The selectively-bred Roman high- (RHA) and low-avoidance (RLA) rat lines exhibit innate variations in addiction-related traits, providing a valuable tool to investigate associations between addiction-related traits and their underlying molecular mechanisms. Differences in indices of DA signaling have been identified between these rat lines, which could play a role in the higher levels of impulsivity, novelty-related, and drug-seeking behaviors displayed by RHA relative to RLA rats (review in Giorgi et al., 2019). An approach enabling to concurrently measure indices of pre- and postsynaptic striatal DA function in relation to addiction-related traits would provide a greater understanding regarding the relationships between traits and their respective DAergic determinants. Here, we assessed a large cohort of RHA and RLA rats using single photon emission computed tomography (SPECT) and the D2/3R radiotracer [123I]IBZM to concurrently measure, for the first time to our knowledge, in vivo striatal D2/3R availability and psychostimulant-induced DA release in relation to impulsivity and novelty preference using a within-subject design. In an effort to further examine DA-dependent processes related to these traits, we also evaluated, within the same animals, the associations between ex vivo measures of midbrain D2/3-autoreceptor levels, in vivo SPECT measures of D2/3R and DA release in striatum, and addiction-related traits.

Methods

Animals

Male RHA (n = 25) and RLA (n = 24) rats, weighing 225–250 g, and bred in our permanent colony of outbred Roman rats at the Department of Psychiatry of the University Hospitals of Geneva were used. These animals are the direct offspring of the RHA/Verh and RLA/Verh rats that were originally psychogenetically selected and bred in Zurich based on their divergent performances in the acquisition of avoidant behavior in the shuttle-box (Driscoll et al., 1998). Animals were pair-housed under temperature-controlled conditions and on a reversed 12-hour-light/-dark cycle (lights off at 7:00 am). Animals were food-restricted (85%–90% of free-feeding weight) from the beginning and throughout the experiment, but water was provided ad libitum. Experiments were conducted in accordance with the Swiss federal law on animal care and was approved by the animal ethics committee of the canton of Geneva.

General Procedure

RHA and RLA rats were first tested using the novelty-induced place preference test. Following 2 days without tests, rats were trained in the 5-choice serial time task (5-CSRTT) and, once the animals had acquired the final learning criteria of the task, they were tested for impulsivity. Finally, animals were scanned with SPECT and the D2/3R antagonist radiotracer [123I]IBZM to assess their striatal D2/3R density and capacity to release DA in response to amphetamine (AMPH). One week later, part of the animals (15 rats/line) were killed and the brains processed for ex vivo autoradiography of [3H]-(+)-PHNO and D2/3R agonist-stimulated [35S]GTPγS bindings.

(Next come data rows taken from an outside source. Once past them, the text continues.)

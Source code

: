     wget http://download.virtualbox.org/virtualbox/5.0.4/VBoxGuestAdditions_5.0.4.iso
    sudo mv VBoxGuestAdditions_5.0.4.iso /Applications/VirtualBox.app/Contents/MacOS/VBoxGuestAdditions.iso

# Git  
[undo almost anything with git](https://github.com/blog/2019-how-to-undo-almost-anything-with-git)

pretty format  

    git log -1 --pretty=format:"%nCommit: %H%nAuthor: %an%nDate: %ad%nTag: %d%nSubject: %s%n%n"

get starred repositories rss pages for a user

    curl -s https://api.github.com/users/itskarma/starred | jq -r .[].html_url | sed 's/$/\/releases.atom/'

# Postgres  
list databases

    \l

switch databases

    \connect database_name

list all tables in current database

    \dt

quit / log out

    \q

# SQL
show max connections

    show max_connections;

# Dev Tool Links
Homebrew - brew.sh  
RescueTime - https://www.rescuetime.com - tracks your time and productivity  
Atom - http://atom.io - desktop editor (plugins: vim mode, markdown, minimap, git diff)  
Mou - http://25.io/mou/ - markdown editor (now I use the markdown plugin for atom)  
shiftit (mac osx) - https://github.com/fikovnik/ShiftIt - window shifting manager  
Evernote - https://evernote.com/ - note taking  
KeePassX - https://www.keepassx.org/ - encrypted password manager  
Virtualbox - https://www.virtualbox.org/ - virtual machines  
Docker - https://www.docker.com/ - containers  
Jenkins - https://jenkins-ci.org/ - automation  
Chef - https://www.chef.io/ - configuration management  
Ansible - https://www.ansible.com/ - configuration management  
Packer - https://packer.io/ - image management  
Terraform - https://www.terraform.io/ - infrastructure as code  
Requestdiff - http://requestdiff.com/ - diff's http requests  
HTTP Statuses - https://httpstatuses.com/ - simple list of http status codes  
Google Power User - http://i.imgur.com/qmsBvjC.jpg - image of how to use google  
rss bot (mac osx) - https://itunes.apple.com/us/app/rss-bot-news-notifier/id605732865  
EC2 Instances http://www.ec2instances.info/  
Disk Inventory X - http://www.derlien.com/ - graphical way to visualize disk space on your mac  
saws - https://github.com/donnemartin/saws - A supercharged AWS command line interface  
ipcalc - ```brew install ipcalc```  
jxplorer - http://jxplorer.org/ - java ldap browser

Novelty-Induced Place Preference

The apparatus consisted of open fields (ActiMot, TSE Systems, Bad Homburg, Germany) divided into 2 equally sized compartments (23 × 46 × 40 cm), which differed in color, pattern walls, and floor texture. Both compartments were separated by a partition provided with a sliding door. On the first 4 days, rats were placed into 1 compartment (i.e., the familiar compartment) for a total of 15 min/d with the door between compartments closed. On the fifth day, rats were placed into the familiar compartment but with the door opened, allowing the rats to move freely between the 2 compartments for 10 minutes. The percentage of total time spent in the novel vs familiar compartment was used as the index of novelty preference.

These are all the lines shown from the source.